The assumptions underlying the sample size calculation are derived from a published RCT [6]. In order to detect a decrease in the number of consultations from 2.5 per year in the RC group to 2 per year in the DA group at the 5% significance level with 90% power to detect this difference, we calculated that the current evaluation will require 190 subjects in each group followed up for a period of 12 months. Changes in other outcome measures between the two groups will be compared using simple tests of association such as chi-squared (χ 2) test and Student’s t-test (depending on data properties). The qualitative data analysis technique described by Miles and Huberman [15] will be used to analyse the interview data. This means affixing codes to a set of field notes drawn from data collection and sorting through the material to identify relationships between themes. All interview recordings will be transcribed and checked for accuracy. The researcher will listen to the interview recordings and make comments on the transcript and read and re-read them to identify relevant codes. Once all transcripts have been analysed in this way a matrix will be designed which will enable the emergence of major themes and create an understanding of the individual and group coding. Computer aided software such as NVivo (a qualitative data analysis tool that helps to organise and analyse unstructured, i.e. non-numerical data) will be used to interrogate the data at different levels.

Discussion

The implementation of the DA system in Plymouth will move the service provision from a traditional clinician-driven review system to a more flexible patient-driven system where patients can request help according to their needs. Our evaluation will provide routinely collected data enabling an assessment of the impact of implementing this type of service change in the National Health Service. In addition, the qualitative analysis will offer insights into the reasons why such a service implementation might be successful, and how both health staff and patients perceive both the benefits and drawbacks of such a change.
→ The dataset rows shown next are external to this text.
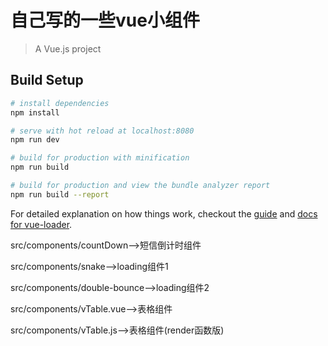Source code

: # 自己写的一些vue小组件

> A Vue.js project

## Build Setup

``` bash
# install dependencies
npm install

# serve with hot reload at localhost:8080
npm run dev

# build for production with minification
npm run build

# build for production and view the bundle analyzer report
npm run build --report
```

For detailed explanation on how things work, checkout the [guide](http://vuejs-templates.github.io/webpack/) and [docs for vue-loader](http://vuejs.github.io/vue-loader).



src/components/countDown-->短信倒计时组件


src/components/snake-->loading组件1


src/components/double-bounce-->loading组件2


src/components/vTable.vue-->表格组件


src/components/vTable.js-->表格组件(render函数版)



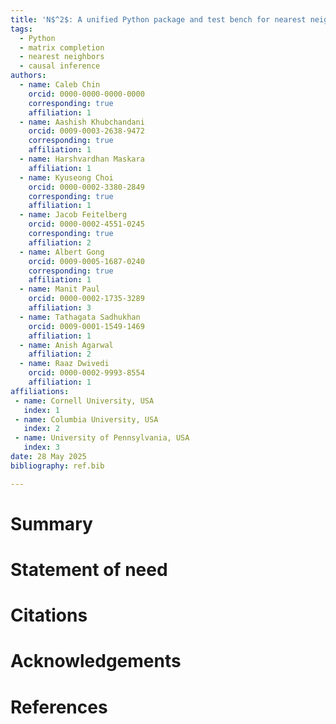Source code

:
 ```yaml
---
title: 'N$^2$: A unified Python package and test bench for nearest neighbor-based matrix completion'
tags:
  - Python
  - matrix completion
  - nearest neighbors
  - causal inference
authors:
  - name: Caleb Chin
    orcid: 0000-0000-0000-0000
    corresponding: true
    affiliation: 1
  - name: Aashish Khubchandani
    orcid: 0009-0003-2638-9472
    corresponding: true
    affiliation: 1
  - name: Harshvardhan Maskara
    affiliation: 1
  - name: Kyuseong Choi
    orcid: 0000-0002-3380-2849
    corresponding: true
    affiliation: 1
  - name: Jacob Feitelberg
    orcid: 0000-0002-4551-0245
    corresponding: true
    affiliation: 2
  - name: Albert Gong
    orcid: 0009-0005-1687-0240
    corresponding: true
    affiliation: 1
  - name: Manit Paul
    orcid: 0000-0002-1735-3289
    affiliation: 3
  - name: Tathagata Sadhukhan
    orcid: 0009-0001-1549-1469
    affiliation: 1
  - name: Anish Agarwal
    affiliation: 2
  - name: Raaz Dwivedi
    orcid: 0000-0002-9993-8554
    affiliation: 1
affiliations:
 - name: Cornell University, USA
   index: 1
 - name: Columbia University, USA
   index: 2
 - name: University of Pennsylvania, USA
   index: 3
date: 28 May 2025
bibliography: ref.bib

---
```


# Summary

# Statement of need

# Citations

# Acknowledgements

# References

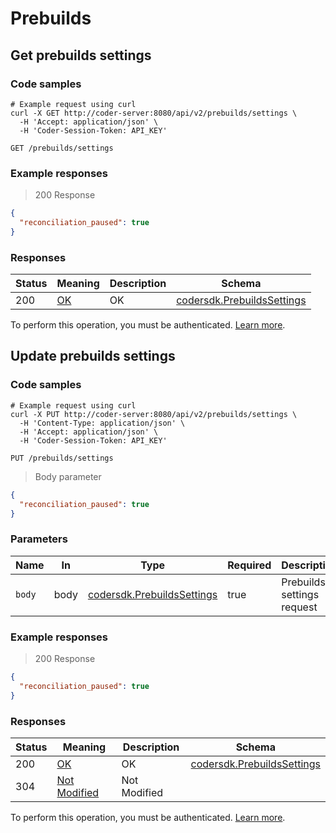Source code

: # Prebuilds

## Get prebuilds settings

### Code samples

```shell
# Example request using curl
curl -X GET http://coder-server:8080/api/v2/prebuilds/settings \
  -H 'Accept: application/json' \
  -H 'Coder-Session-Token: API_KEY'
```

`GET /prebuilds/settings`

### Example responses

> 200 Response

```json
{
  "reconciliation_paused": true
}
```

### Responses

| Status | Meaning                                                 | Description | Schema                                                             |
|--------|---------------------------------------------------------|-------------|--------------------------------------------------------------------|
| 200    | [OK](https://tools.ietf.org/html/rfc7231#section-6.3.1) | OK          | [codersdk.PrebuildsSettings](schemas.md#codersdkprebuildssettings) |

To perform this operation, you must be authenticated. [Learn more](authentication.md).

## Update prebuilds settings

### Code samples

```shell
# Example request using curl
curl -X PUT http://coder-server:8080/api/v2/prebuilds/settings \
  -H 'Content-Type: application/json' \
  -H 'Accept: application/json' \
  -H 'Coder-Session-Token: API_KEY'
```

`PUT /prebuilds/settings`

> Body parameter

```json
{
  "reconciliation_paused": true
}
```

### Parameters

| Name   | In   | Type                                                               | Required | Description                |
|--------|------|--------------------------------------------------------------------|----------|----------------------------|
| `body` | body | [codersdk.PrebuildsSettings](schemas.md#codersdkprebuildssettings) | true     | Prebuilds settings request |

### Example responses

> 200 Response

```json
{
  "reconciliation_paused": true
}
```

### Responses

| Status | Meaning                                                         | Description  | Schema                                                             |
|--------|-----------------------------------------------------------------|--------------|--------------------------------------------------------------------|
| 200    | [OK](https://tools.ietf.org/html/rfc7231#section-6.3.1)         | OK           | [codersdk.PrebuildsSettings](schemas.md#codersdkprebuildssettings) |
| 304    | [Not Modified](https://tools.ietf.org/html/rfc7232#section-4.1) | Not Modified |                                                                    |

To perform this operation, you must be authenticated. [Learn more](authentication.md).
In the current evaluation we will be able to compare the changes in local services and inform local patients, commissioners and providers about the changes in rheumatology service provision. In the context of a previous RCT, the DA system was established as being more cost-effective, providing greater satisfaction to patients, GPs and rheumatologists, and reduced the delay in follow-up appointments compared with the traditional review system [6]. However RCTs cannot give evidence of how such a service change impacts on the delivery of healthcare in a routine setting. Our expectation is that this implementation of a patient-initiated system of care will reduce unnecessary appointments and costs, be more responsive to patients when they need rapid help, and through these processes empower patients to improve their own self-care. In the current financial climate it will be informative to see if these expectations are realised.

Ethical approval

After advice from the National Research Ethics Service South-West (Bristol), UK, the quantitative and qualitative evaluations planned for this process do not require full, NHS ethical approval as is it an evaluation of a change in service. However, all interview respondents (both patients and professionals) will be volunteers and will all be provided with a detailed information sheet which describes the nature of the study. Written, informed consent will then be gained using a standardised consent form. Confidentiality will be emphasised at the outset and interview transcripts will be anonymised.